Neal R. Glaviano, Ashley N. Marshall, L. Colby Mangum, Joseph M. Hart, Jay Hertel, Shawn Russell, and Susan Saliba
Context: Patellofemoral pain (PFP) is a challenging condition, with altered kinematics and muscle activity as 2 common impairments. Single applications of patterned electrical neuromuscular stimulation (PENS) have improved both kinematics and muscle activity in females with PFP; however, the use of PENS in conjunction with a rehabilitation program has not been evaluated. Objective: To determine the effects of a 4-week rehabilitation program with PENS on lower-extremity biomechanics and electromyography (EMG) during a single-leg squat (SLS) and a step-down task (SDT) in individuals with PFP. Study Design: Double-blinded randomized controlled trial. Setting: Laboratory. Patients of Other Participants: Sixteen females with PFP (age 23.3 [4.9] y, mass 66.3 [13.5] kg, height 166.1 [5.9] cm).

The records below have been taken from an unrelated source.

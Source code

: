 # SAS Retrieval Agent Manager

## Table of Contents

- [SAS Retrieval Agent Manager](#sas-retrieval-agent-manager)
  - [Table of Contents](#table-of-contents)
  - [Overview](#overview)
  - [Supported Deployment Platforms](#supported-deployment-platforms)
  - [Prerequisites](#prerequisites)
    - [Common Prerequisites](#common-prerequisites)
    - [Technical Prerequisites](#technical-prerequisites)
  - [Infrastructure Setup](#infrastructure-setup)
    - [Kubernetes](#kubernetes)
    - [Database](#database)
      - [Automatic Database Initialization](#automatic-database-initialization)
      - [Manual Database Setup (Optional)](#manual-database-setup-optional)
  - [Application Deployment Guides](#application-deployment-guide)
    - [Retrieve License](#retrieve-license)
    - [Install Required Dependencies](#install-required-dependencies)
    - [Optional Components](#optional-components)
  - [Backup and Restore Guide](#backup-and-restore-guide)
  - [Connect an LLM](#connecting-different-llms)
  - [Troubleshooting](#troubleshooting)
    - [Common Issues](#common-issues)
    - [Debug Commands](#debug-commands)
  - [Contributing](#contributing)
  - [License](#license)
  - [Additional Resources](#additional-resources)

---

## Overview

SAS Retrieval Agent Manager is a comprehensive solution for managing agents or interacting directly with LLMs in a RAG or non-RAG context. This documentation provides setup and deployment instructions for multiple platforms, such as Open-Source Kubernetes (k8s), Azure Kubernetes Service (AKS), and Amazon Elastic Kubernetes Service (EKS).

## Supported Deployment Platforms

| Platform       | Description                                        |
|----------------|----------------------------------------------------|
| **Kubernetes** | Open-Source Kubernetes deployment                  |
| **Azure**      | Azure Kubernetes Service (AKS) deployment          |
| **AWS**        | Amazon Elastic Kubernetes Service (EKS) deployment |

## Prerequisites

Intervention: Patients completed a 4-week supervised rehabilitation program with or without PENS. Main Outcome Measures: Curve analyses for lower-extremity kinematics and EMG activity (gluteus maximus, gluteus medius, vastus medialis oblique, vastus lateralis, biceps femoris, and adductor longus) were constructed by plotting group means and 90% confidence intervals throughout 100% of each task, before and after the rehabilitation program. Mean differences (MDs) and SDs were calculated where statistical differences were identified. Results: No differences at baseline in lower-extremity kinematics or EMG were found between groups. Following rehabilitation, the PENS group had significant reduction in hip adduction between 29% and 47% of the SLS (MD = 4.62° [3.85°]) and between 43% and 69% of the SDT (MD = 6.55° [0.77°]). Throughout the entire SDT, there was a decrease in trunk flexion in the PENS group (MD = 10.91° [1.73°]). A significant decrease in gluteus medius activity was seen during both the SLS (MD = 2.77 [3.58]) and SDT (MD = 4.36 [5.38]), and gluteus maximus during the SLS (MD = 1.49 [1.46]). No differences were seen in the Sham group lower-extremity kinematics for either task. Conclusion: Rehabilitation with PENS improved kinematics in both tasks and decreased EMG activity. This suggests that rehabilitation with PENS may improve muscle function during functional tasks.